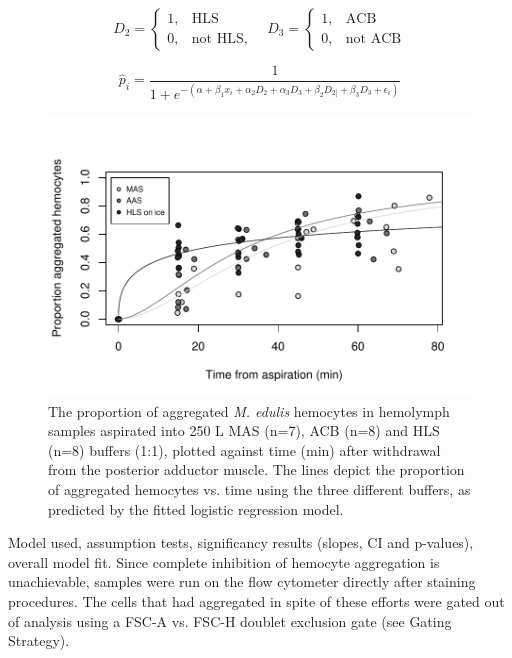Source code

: \begin{equation}
    \label{eq:dummy_variables}
D_{2} =\begin{cases}
      1, & \text{HLS}\\
      0, & \text{not HLS},
    \end{cases}
    \quad
D_{3} =\begin{cases}
      1, & \text{ACB}\\
      0, & \text{not ACB}
    \end{cases}
\end{equation}

\begin{equation}
\label{eq:logit}
\hat{p}_{i} = \dfrac{1}{1 + e^{-(\alpha + \beta_{1} x_{i} + \alpha_{2} D_{2} + \alpha_{3} D_{3} + \beta_{2} D_{2]} + \beta_{3} D_{3} + \epsilon_{i})}}
\end{equation}

\begin{figure}[!ht]
    \centering
    \includegraphics[width=1.0\textwidth]{figures/greys368.pdf}
    \caption{The proportion of aggregated \emph{M. edulis} hemocytes in hemolymph samples aspirated into 250 \micro L MAS (n=7), ACB (n=8) and HLS (n=8) buffers (1:1), plotted against time (min) after withdrawal from the posterior adductor muscle. The lines depict the proportion of aggregated hemocytes vs. time using the three different buffers, as predicted by the fitted logistic regression model.}
    \label{fig:aggregation}
\end{figure}

Model used, assumption tests, significancy results (slopes, CI and p-values), overall model fit.
Since complete inhibition of hemocyte aggregation is unachievable, samples were run on the flow cytometer directly after staining procedures. The cells that had aggregated in spite of these efforts were gated out of analysis using a FSC-A vs. FSC-H doublet exclusion gate (see Gating Strategy).


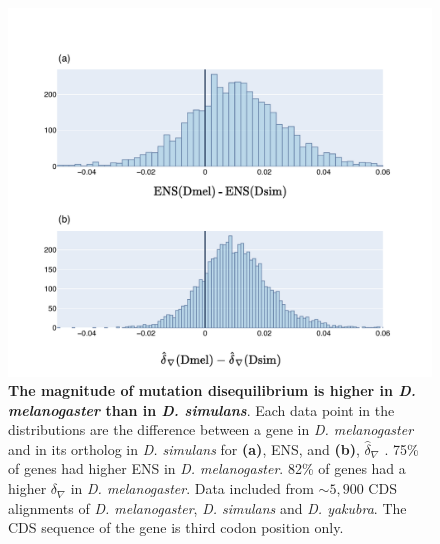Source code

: \begin{figure}[ht!]
\centering
\includegraphics[width=	\textwidth]{figures/plots/drosophila/d-conv-diff.pdf}
\caption[The magnitude of mutation disequilibrium is higher in \textit{D. melanogaster} than in \textit{D. simulans}]{\textbf{The magnitude of mutation disequilibrium is higher in \textit{D. melanogaster} than in \textit{D. simulans}}. Each data point in the distributions are the difference between a gene in \textit{D. melanogaster} and in its ortholog in \textit{D. simulans} for \textbf{(a)}, ENS, and \textbf{(b)}, $\hat\delta_\nabla$ . 75\% of genes had higher ENS in \textit{D. melanogaster}. 82\% of genes had a higher $\delta_\nabla$ in \textit{D. melanogaster}. Data included from $\sim 5,900$ CDS alignments of \textit{D. melanogaster}, \textit{D. simulans} and \textit{D. yakubra}. The CDS sequence of the gene is third codon position only.}
\label{fig:drosophila_d-conv-diff}
\end{figure}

● ● ● ● ● ● ●

*EXERCISE REQUIREMENTS*
Here the job is to print the data above exactly, except for any pictures.

*RESPONSE TO THE EXERCISE*
Source code

: \begin{equation}
    \label{eq:dummy_variables}
D_{2} =\begin{cases}
      1, & \text{HLS}\\
      0, & \text{not HLS},
    \end{cases}
    \quad
D_{3} =\begin{cases}
      1, & \text{ACB}\\
      0, & \text{not ACB}
    \end{cases}
\end{equation}

\begin{equation}
\label{eq:logit}
\hat{p}_{i} = \dfrac{1}{1 + e^{-(\alpha + \beta_{1} x_{i} + \alpha_{2} D_{2} + \alpha_{3} D_{3} + \beta_{2} D_{2]} + \beta_{3} D_{3} + \epsilon_{i})}}
\end{equation}

\begin{figure}[!ht]
    \centering
    \includegraphics[width=1.0\textwidth]{figures/greys368.pdf}
    \caption{The proportion of aggregated \emph{M. edulis} hemocytes in hemolymph samples aspirated into 250 \micro L MAS (n=7), ACB (n=8) and HLS (n=8) buffers (1:1), plotted against time (min) after withdrawal from the posterior adductor muscle. The lines depict the proportion of aggregated hemocytes vs. time using the three different buffers, as predicted by the fitted logistic regression model.}
    \label{fig:aggregation}
\end{figure}

Model used, assumption tests, significancy results (slopes, CI and p-values), overall model fit.
Since complete inhibition of hemocyte aggregation is unachievable, samples were run on the flow cytometer directly after staining procedures. The cells that had aggregated in spite of these efforts were gated out of analysis using a FSC-A vs. FSC-H doublet exclusion gate (see Gating Strategy).


Source code

: \begin{figure}[ht!]
\centering
\includegraphics[width=	\textwidth]{figures/plots/drosophila/d-conv-diff.pdf}
\caption[The magnitude of mutation disequilibrium is higher in \textit{D. melanogaster} than in \textit{D. simulans}]{\textbf{The magnitude of mutation disequilibrium is higher in \textit{D. melanogaster} than in \textit{D. simulans}}. Each data point in the distributions are the difference between a gene in \textit{D. melanogaster} and in its ortholog in \textit{D. simulans} for \textbf{(a)}, ENS, and \textbf{(b)}, $\hat\delta_\nabla$ . 75\% of genes had higher ENS in \textit{D. melanogaster}. 82\% of genes had a higher $\delta_\nabla$ in \textit{D. melanogaster}. Data included from $\sim 5,900$ CDS alignments of \textit{D. melanogaster}, \textit{D. simulans} and \textit{D. yakubra}. The CDS sequence of the gene is third codon position only.}
\label{fig:drosophila_d-conv-diff}
\end{figure}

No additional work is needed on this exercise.